What is solid matter and what is liquid?

If an inanimate sculpture can be turned to vibrant flesh by her magic hand why can’t organic matter, in its turn, acquire the epic, mineral dimension of sculpture?

But the solidity of Artin’s forms, her reimagining, her sculptural rendering of garden vegetables are not fixed in space. The watery traces of her brushstroke keep everything and everyone in motion, fluid, vital, alive.

They entice us into imagining the inner life of a tuber, our own relationship to nature.

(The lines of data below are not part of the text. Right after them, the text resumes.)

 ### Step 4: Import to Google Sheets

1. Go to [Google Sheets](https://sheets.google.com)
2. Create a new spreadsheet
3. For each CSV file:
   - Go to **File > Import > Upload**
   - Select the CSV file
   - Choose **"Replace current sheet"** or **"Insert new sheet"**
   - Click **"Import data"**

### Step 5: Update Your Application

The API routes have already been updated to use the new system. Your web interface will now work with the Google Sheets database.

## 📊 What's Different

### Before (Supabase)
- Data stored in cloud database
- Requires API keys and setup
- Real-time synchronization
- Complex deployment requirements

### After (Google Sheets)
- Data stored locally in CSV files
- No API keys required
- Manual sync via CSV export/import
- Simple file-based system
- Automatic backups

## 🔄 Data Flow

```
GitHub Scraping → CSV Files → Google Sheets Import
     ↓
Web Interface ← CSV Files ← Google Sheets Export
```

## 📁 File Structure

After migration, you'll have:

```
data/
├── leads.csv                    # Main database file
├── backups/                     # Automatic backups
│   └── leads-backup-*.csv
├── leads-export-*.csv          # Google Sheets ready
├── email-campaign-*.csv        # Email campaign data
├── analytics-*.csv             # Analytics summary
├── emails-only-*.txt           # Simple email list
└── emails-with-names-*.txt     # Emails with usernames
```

And fuel our disbelief that the French dare to call these shimmering odes to natural life, “nature-morte.” And our sadness that the Italians ignored Vasari’s call to consider them “cose naturali,” eventually imitating instead the French lesson in perversity with “natura morta.”

Life is only fleetingly still in Artin’s imagining. But it is still life.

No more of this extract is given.